DEAR ABBY: I am one of six adult siblings. Our youngest brother, "Clark," died of cancer five years ago. He was my best friend. As kids, we did everything together, and we remained close as we got older. As he was dying, Clark asked me to keep his wife, "Liz," and his children in the family. I have tried my best.
Every year, I have a large family Christmas party. Liz and her children attend and seem to have a good time. I call or text her monthly, but I rarely receive a reply. She did text me happy birthday. I was OK with this until I heard from my nephew (Clark's son) that there was a memorial service for him. When I asked him who was there, he said everybody. It really hurt because I wasn't informed, nor were any of my siblings.
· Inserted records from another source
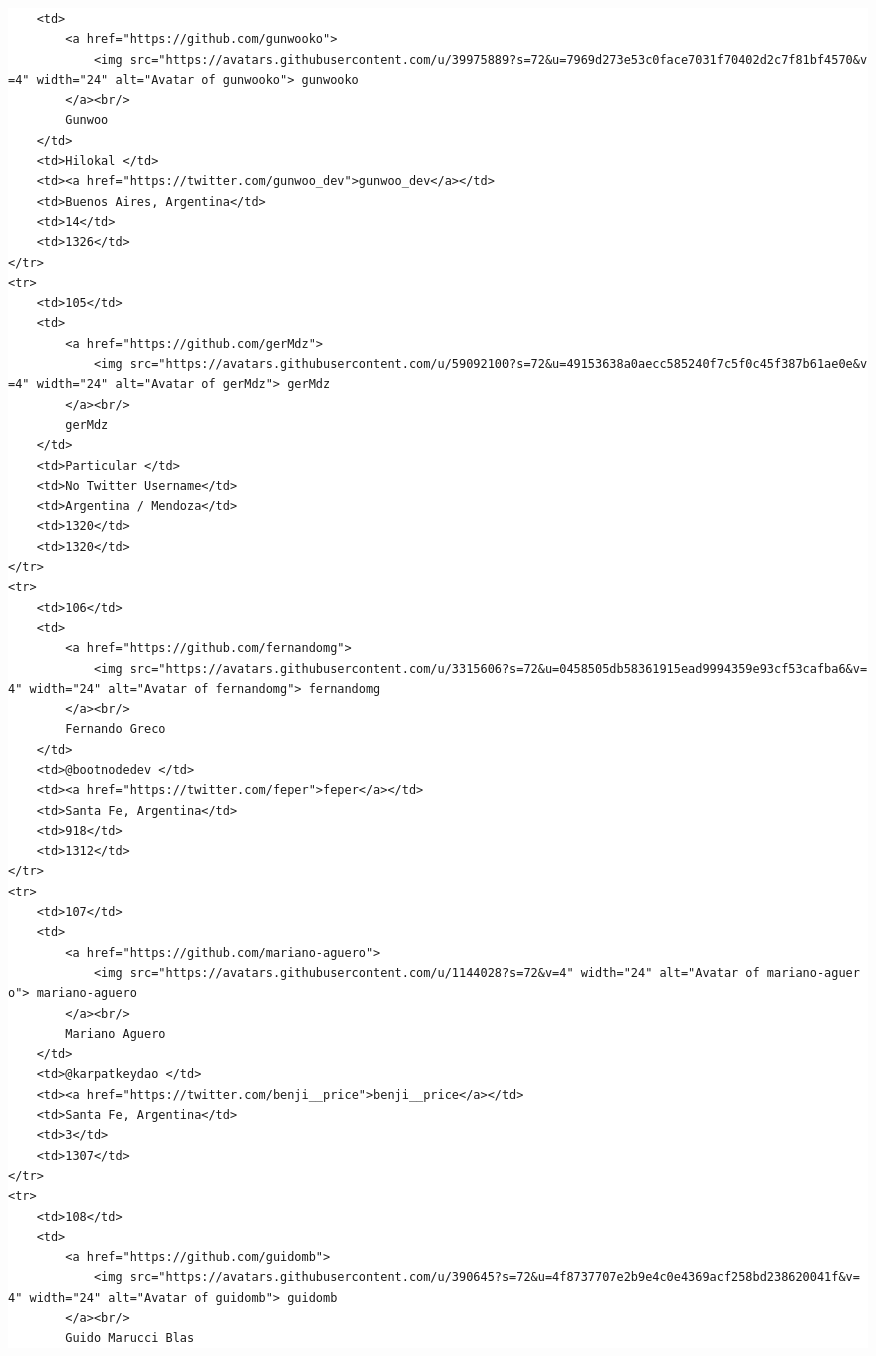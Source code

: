 		<td>
			<a href="https://github.com/gunwooko">
				<img src="https://avatars.githubusercontent.com/u/39975889?s=72&u=7969d273e53c0face7031f70402d2c7f81bf4570&v=4" width="24" alt="Avatar of gunwooko"> gunwooko
			</a><br/>
			Gunwoo
		</td>
		<td>Hilokal </td>
		<td><a href="https://twitter.com/gunwoo_dev">gunwoo_dev</a></td>
		<td>Buenos Aires, Argentina</td>
		<td>14</td>
		<td>1326</td>
	</tr>
	<tr>
		<td>105</td>
		<td>
			<a href="https://github.com/gerMdz">
				<img src="https://avatars.githubusercontent.com/u/59092100?s=72&u=49153638a0aecc585240f7c5f0c45f387b61ae0e&v=4" width="24" alt="Avatar of gerMdz"> gerMdz
			</a><br/>
			gerMdz
		</td>
		<td>Particular </td>
		<td>No Twitter Username</td>
		<td>Argentina / Mendoza</td>
		<td>1320</td>
		<td>1320</td>
	</tr>
	<tr>
		<td>106</td>
		<td>
			<a href="https://github.com/fernandomg">
				<img src="https://avatars.githubusercontent.com/u/3315606?s=72&u=0458505db58361915ead9994359e93cf53cafba6&v=4" width="24" alt="Avatar of fernandomg"> fernandomg
			</a><br/>
			Fernando Greco
		</td>
		<td>@bootnodedev </td>
		<td><a href="https://twitter.com/feper">feper</a></td>
		<td>Santa Fe, Argentina</td>
		<td>918</td>
		<td>1312</td>
	</tr>
	<tr>
		<td>107</td>
		<td>
			<a href="https://github.com/mariano-aguero">
				<img src="https://avatars.githubusercontent.com/u/1144028?s=72&v=4" width="24" alt="Avatar of mariano-aguero"> mariano-aguero
			</a><br/>
			Mariano Aguero
		</td>
		<td>@karpatkeydao </td>
		<td><a href="https://twitter.com/benji__price">benji__price</a></td>
		<td>Santa Fe, Argentina</td>
		<td>3</td>
		<td>1307</td>
	</tr>
	<tr>
		<td>108</td>
		<td>
			<a href="https://github.com/guidomb">
				<img src="https://avatars.githubusercontent.com/u/390645?s=72&u=4f8737707e2b9e4c0e4369acf258bd238620041f&v=4" width="24" alt="Avatar of guidomb"> guidomb
			</a><br/>
			Guido Marucci Blas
I want to respect Clark's wishes, but even before this, Liz didn't seem to respect my nuclear family. I don't know what to do going forward because I have such sad and angry feelings over not being invited to his memorial. -- CONFLICTED SIS IN THE EAST
DEAR SIS: Please accept my sympathy for the loss of your brother. What you should do is call your former sister-in-law and ask her why you and your siblings were excluded from the memorial, which is a shocking oversight. Then, if her apology is not satisfactory, consider yourself relieved of that deathbed promise, which clearly hasn't been appreciated.